CMC’s books have not been looking that good, at least recently with the company’s earnings engine sputtering red ink, as a slow Kenyan economy weighed down on its performance.

For the past two years, leaner corporate budgets, stringent government vehicle procurement policies and thin credit lines to the private sector and households proved costly for CMC as it sold fewer units in 2009 compared to the previous year.

CMC posted a net profit of Sh406 million in 2010 and its 2011 results are expected to fall by more than Sh100 million.

Last month, the firm issued a profit warning saying the earnings could plummet by at least 25 per cent.

Controlling the Land Rover franchise and managing government loyalty has been one of the survival tactics for CMC’s leadership.

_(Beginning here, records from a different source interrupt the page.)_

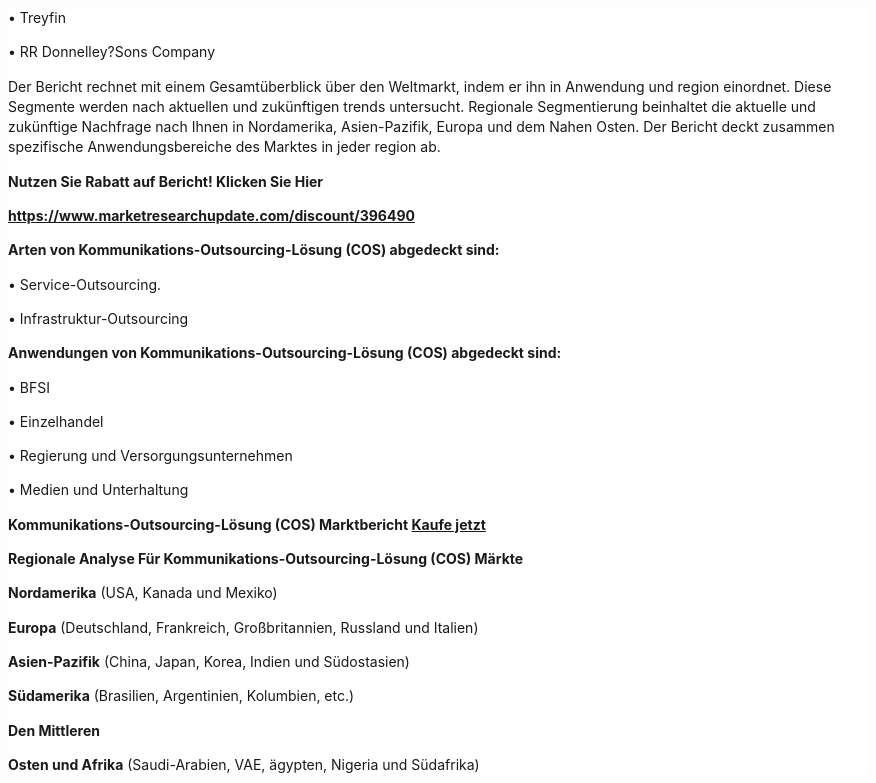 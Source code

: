 • Treyfin

• RR Donnelley?Sons Company

Der Bericht rechnet mit einem Gesamtüberblick über den Weltmarkt, indem er ihn in Anwendung und region einordnet. Diese Segmente werden nach aktuellen und zukünftigen trends untersucht. Regionale Segmentierung beinhaltet die aktuelle und zukünftige Nachfrage nach Ihnen in Nordamerika, Asien-Pazifik, Europa und dem Nahen Osten. Der Bericht deckt zusammen spezifische Anwendungsbereiche des Marktes in jeder region ab.



<strong>Nutzen Sie Rabatt auf Bericht! Klicken Sie Hier
</strong>

<strong><a href=https://www.marketresearchupdate.com/discount/396490>https://www.marketresearchupdate.com/discount/396490</b></u></font></strong></a>



<strong>Arten von Kommunikations-Outsourcing-Lösung (COS) abgedeckt sind:</strong>

• Service-Outsourcing.

• Infrastruktur-Outsourcing



<strong>Anwendungen von Kommunikations-Outsourcing-Lösung (COS) abgedeckt sind:</strong>

• BFSI

• Einzelhandel

• Regierung und Versorgungsunternehmen

• Medien und Unterhaltung



<strong>Kommunikations-Outsourcing-Lösung (COS) Marktbericht <a href=https://www.marketresearchupdate.com/buynow/396490>Kaufe jetzt</a></strong>



<strong>Regionale Analyse Für Kommunikations-Outsourcing-Lösung (COS) Märkte</strong>



<strong>Nordamerika</strong> (USA, Kanada und Mexiko)



<strong>Europa</strong> (Deutschland, Frankreich, Großbritannien, Russland und Italien)



<strong>Asien-Pazifik</strong> (China, Japan, Korea, Indien und Südostasien)



<strong>Südamerika</strong> (Brasilien, Argentinien, Kolumbien, etc.)



<strong>Den Mittleren</strong> 

<strong>Osten und Afrika</strong> (Saudi-Arabien, VAE, ägypten, Nigeria und Südafrika)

It was under McKenzie’s leadership that CMC progressed and spread its wings.

Mr McKenzie was Kenyatta’s Agriculture minister until 1969. But CMC was more than a retirement bench.

It was the fulcrum of business and politics, a tricky balance that the company had to navigate in 1960s and ‘70s.

As long as government kept the Land Rover orders coming, CMC was bound to be big.

It had branches in Uganda and Tanzania where they delivered more Land Rovers to Julius Nyerere and Idi Amin’s army. (Amin would later kill CMC chairman McKenzie and his partner Savage).

By the 1970s, it took over the John Deer tractors’ franchise held by Gailley and Roberts since 1926 and Volkswagen too.

But, lately, the British company’s fortunes in Kenya have been at an all-time low – at least politically.

For now, as the boardroom wars continue, one can only watch to see Kenya’s most prominent oligarchs depart the scene of one of Kenya’s most versatile companies.